WWN Mercury Rising iPPV - Recenzja

WWN Mercury Rising iPPV - Recenzja



Ethan Page vs Caleb Konley - *** i 1/4
Muszę przyznać że był to bardzo przyjemny opener który stał na wysokim poziomie. Idealny pojedynek na rozpoczęcie gali, dwóch bardzo utalentowanych gości zrobiło spory użytek z czasu który dostali. Ogólnie muszę przyznać że Ethan podczas tego weekendu zrobił bardzo dobre wrażenie, Konley to już wyrobiona marka więc na niego nie zwracałem aż tak wielkiej uwagi co właśnie na Page'a.

Mia Yim, Kimber Lee & Cherry Bomb vs Andrea, Nicole Matthews & Portia Perez - ** i 3/4
Mimo iż nie trawię walk kobiet bo według mnie wrestling jest „sportem” dla mężczyzn a panie mają tutaj tylko wyglądać. Mimo to poziom tej walki nie był słaby, momentami gdy panie się starały to wychodził nawet przyjemny wrestling. Jakieś efektowne akcje wystąpiły podobnie jak i inne tego ciosy. Tak więc nie było fatalnie.
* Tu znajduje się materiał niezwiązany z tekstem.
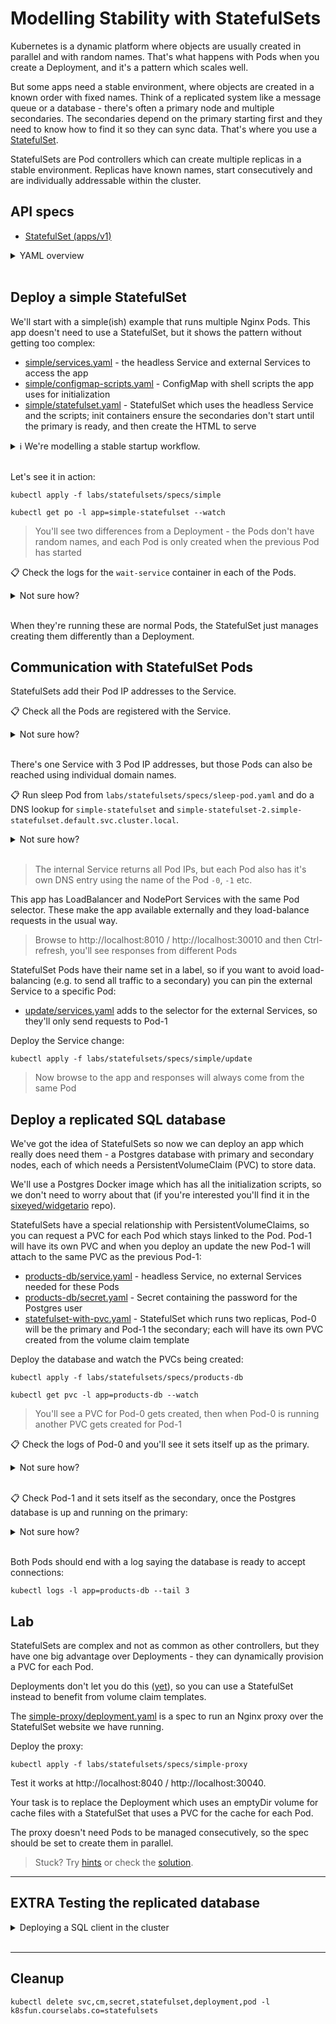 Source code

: # Modelling Stability with StatefulSets

Kubernetes is a dynamic platform where objects are usually created in parallel and with random names. That's what happens with Pods when you create a Deployment, and it's a pattern which scales well.

But some apps need a stable environment, where objects are created in a known order with fixed names. Think of a replicated system like a message queue or a database - there's often a primary node and multiple secondaries. The secondaries depend on the primary starting first and they need to know how to find it so they can sync data. That's where you use a [StatefulSet](https://kubernetes.io/docs/concepts/workloads/controllers/statefulset/).

StatefulSets are Pod controllers which can create multiple replicas in a stable environment. Replicas have known names, start consecutively and are individually addressable within the cluster.

## API specs

- [StatefulSet (apps/v1)](https://kubernetes.io/docs/reference/generated/kubernetes-api/v1.20/#statefulset-v1-apps)

<details>
  <summary>YAML overview</summary>

The spec is similar to Deployments - metadata, a selector and a template for the Pod spec - but with one important addition:

```
apiVersion: apps/v1
kind: StatefulSet
metadata:
  name: simple-statefulset
spec:
  selector:
    matchLabels:
      app: simple-statefulset
  serviceName: simple-statefulset
  replicas: 3
  template:
    # Pod spec
```

* `selector` - labels to identify Pods owned by the StatefulSet
* `replicas` - number of Pods, which will be managed in-order
* `serviceName` - name of a Service which provides network access to Pods

Services are decoupled from other Pod controllers, but a Service is **required** for each StatefulSet. The Service uses a special setup with no ClusterIP:

```
apiVersion: v1
kind: Service
metadata:
  name: simple-statefulset
spec:
  ports:
    - port: 8010
      targetPort: 80
  selector:
    app: simple-statefulset
  clusterIP: None
```

* `selector` - matches the Pod labels
* `clusterIP` - using `None` is required for StatefulSets

The StatefulSet has a link to the Service because it manages the Service endpoints. Each Pod has its IP address added to the Service **and** a separate DNS name is created for each Pod.

</details><br/>

## Deploy a simple StatefulSet

We'll start with a simple(ish) example that runs multiple Nginx Pods. This app doesn't need to use a StatefulSet, but it shows the pattern without getting too complex:

- [simple/services.yaml](specs/simple/services.yaml) - the headless Service and external Services to access the app
- [simple/configmap-scripts.yaml](specs/simple/configmap-scripts.yaml) - ConfigMap with shell scripts the app uses for initialization
- [simple/statefulset.yaml](specs/simple/statefulset.yaml) - StatefulSet which uses the headless Service and the scripts; init containers ensure the secondaries don't start until the primary is ready, and then create the HTML to serve

<details>
  <summary>ℹ We're modelling a stable startup workflow.</summary>

* Pod 0 starts, the first script runs confirming this Pod is the primary, then the second script runs and creates the HTML; then the app container runs, ready to serve the page
* Pod 1 starts, the first script runs and checks the DNS entry for Pod 0 - if it doesn't exist, then the primary isn't ready so the script waits. When the primary comes online, the next script writes HTML and the app starts.
* Pod 2 starts - same process as Pod 1.

</details><br/>

Let's see it in action:

```
kubectl apply -f labs/statefulsets/specs/simple

kubectl get po -l app=simple-statefulset --watch
```

> You'll see two differences from a Deployment - the Pods don't have random names, and each Pod is only created when the previous Pod has started

📋 Check the logs for the `wait-service` container in each of the Pods.

<details>
  <summary>Not sure how?</summary>

In Pods with multiple containers, you can view the logs for specific containers with the `-c` flag. These logs will show the startup workflow:

```
kubectl logs simple-statefulset-0 -c wait-service

kubectl logs simple-statefulset-1 -c wait-service
```

> Pod-0 knows it is the primary, because its has the expected `-0` hostname; Pod 1 knows it is a secondary because it doesn't have that hostname

</details><br/>

When they're running these are normal Pods, the StatefulSet just manages creating them differently than a Deployment.

## Communication with StatefulSet Pods

StatefulSets add their Pod IP addresses to the Service.

📋 Check all the Pods are registered with the Service.

<details>
  <summary>Not sure how?</summary>

```
kubectl get endpoints simple-statefulset
```

</details><br/>

There's one Service with 3 Pod IP addresses, but those Pods can also be  reached using individual domain names.

📋 Run sleep Pod from `labs/statefulsets/specs/sleep-pod.yaml` and do a DNS lookup for `simple-statefulset` and `simple-statefulset-2.simple-statefulset.default.svc.cluster.local`.

<details>
  <summary>Not sure how?</summary>

```
kubectl apply -f labs/statefulsets/specs/sleep-pod.yaml

kubectl exec sleep -- nslookup simple-statefulset

kubectl exec sleep -- nslookup simple-statefulset-2.simple-statefulset.default.svc.cluster.local
```

</details><br/>

> The internal Service returns all Pod IPs, but each Pod also has it's own DNS entry using the name of the Pod `-0`, `-1` etc.

This app has LoadBalancer and NodePort Services with the same Pod selector. These make the app available externally and they load-balance requests in the usual way.

> Browse to http://localhost:8010 / http://localhost:30010 and then Ctrl-refresh, you'll see responses from different Pods

StatefulSet Pods have their name set in a label, so if you want to avoid load-balancing (e.g. to send all traffic to a secondary) you can pin the external Service to a specific Pod:

- [update/services.yaml](specs/simple/update/services.yaml) adds to the selector for the external Services, so they'll only send requests to Pod-1

Deploy the Service change:

```
kubectl apply -f labs/statefulsets/specs/simple/update
```

> Now browse to the app and responses will always come from the same Pod

## Deploy a replicated SQL database

We've got the idea of StatefulSets so now we can deploy an app which really does need them - a Postgres database with primary and secondary nodes, each of which needs a PersistentVolumeClaim (PVC) to store data.

We'll use a Postgres Docker image which has all the initialization scripts, so we don't need to worry about that (if you're interested you'll find it in the [sixeyed/widgetario](https://github.com/sixeyed/widgetario/tree/main/src/db/postgres-replicated) repo).

StatefulSets have a special relationship with PersistentVolumeClaims, so you can request a PVC for each Pod which stays linked to the Pod. Pod-1 will have its own PVC and when you deploy an update the new Pod-1 will attach to the same PVC as the previous Pod-1:

- [products-db/service.yaml](specs/products-db/service.yaml) - headless Service, no external Services needed for these Pods
- [products-db/secret.yaml](specs/products-db/secret.yaml) - Secret containing the password for the Postgres user
- [statefulset-with-pvc.yaml](specs/products-db/statefulset-with-pvc.yaml) - StatefulSet which runs two replicas, Pod-0 will be the primary and Pod-1 the secondary; each will have its own PVC created from the volume claim template

Deploy the database and watch the PVCs being created:

```
kubectl apply -f labs/statefulsets/specs/products-db

kubectl get pvc -l app=products-db --watch
```

> You'll see a PVC for Pod-0 gets created, then when Pod-0 is running another PVC gets created for Pod-1

📋 Check the logs of Pod-0 and you'll see it sets itself up as the primary.

<details>
  <summary>Not sure how?</summary>

```
# Ctrl-C to exit the watch

kubectl logs products-db-0
```

</details><br/>

📋 Check Pod-1 and it sets itself as the secondary, once the Postgres database is up and running on the primary:

<details>
  <summary>Not sure how?</summary>

```
kubectl logs products-db-1
```

</details><br/>

Both Pods should end with a log saying the database is ready to accept connections:

```
kubectl logs -l app=products-db --tail 3
```

## Lab

StatefulSets are complex and not as common as other controllers, but they have one big advantage over Deployments - they can dynamically provision a PVC for each Pod.

Deployments don't let you do this ([yet](https://kubernetes.io/docs/concepts/storage/ephemeral-volumes/#generic-ephemeral-volumes)), so you can use a StatefulSet instead to benefit from volume claim templates.

The [simple-proxy/deployment.yaml](specs/simple-proxy/deployment.yaml) is a spec to run an Nginx proxy over the StatefulSet website we have running.

Deploy the proxy:

```
kubectl apply -f labs/statefulsets/specs/simple-proxy
```

Test it works at http://localhost:8040 / http://localhost:30040.

Your task is to replace the Deployment which uses an emptyDir volume for cache files with a StatefulSet that uses a PVC for the cache for each Pod. 

The proxy doesn't need Pods to be managed consecutively, so the spec should be set to create them in parallel.

> Stuck? Try [hints](hints.md) or check the [solution](solution.md).

___


## **EXTRA** Testing the replicated database

<details>
  <summary>Deploying a SQL client in the cluster</summary>

You may run a SQL database in your test clusters. You don't want it to be publicly available but you do want to be able to connect and run queries. [Running a SQL Client in Kubernetes](statefulsets-sql-client.md) walks you through that.

</details><br/>

___

## Cleanup

```
kubectl delete svc,cm,secret,statefulset,deployment,pod -l k8sfun.courselabs.co=statefulsets
```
Evolve and DGUSA Championship Match – Drew Galloway vs Ricochet - *** i 1/2
Liczyłem na najlepszy pojedynek podczas Wrestlemania Weekendu a zobaczyliśmy tylko solidny pojedynek. Było niby wszystko dobrze ale w decydującym momencie widać było że nie mogą wskoczyć na jeszcze większy bieg. Pod koniec emocje były bardzo duże, sędzia gdy leżał to nastała taka atmosfera rodem z WWE. Ostatecznie to jednak Szkot zostaje podwójnym mistrzem, ciekawi mnie kto będzie na tyle wypromowany by odebrać mu te tytuły. Do tego na koniec jeszcze Heel Turn Ethana na swoim mentorze, ich walka może być bardzo dobra.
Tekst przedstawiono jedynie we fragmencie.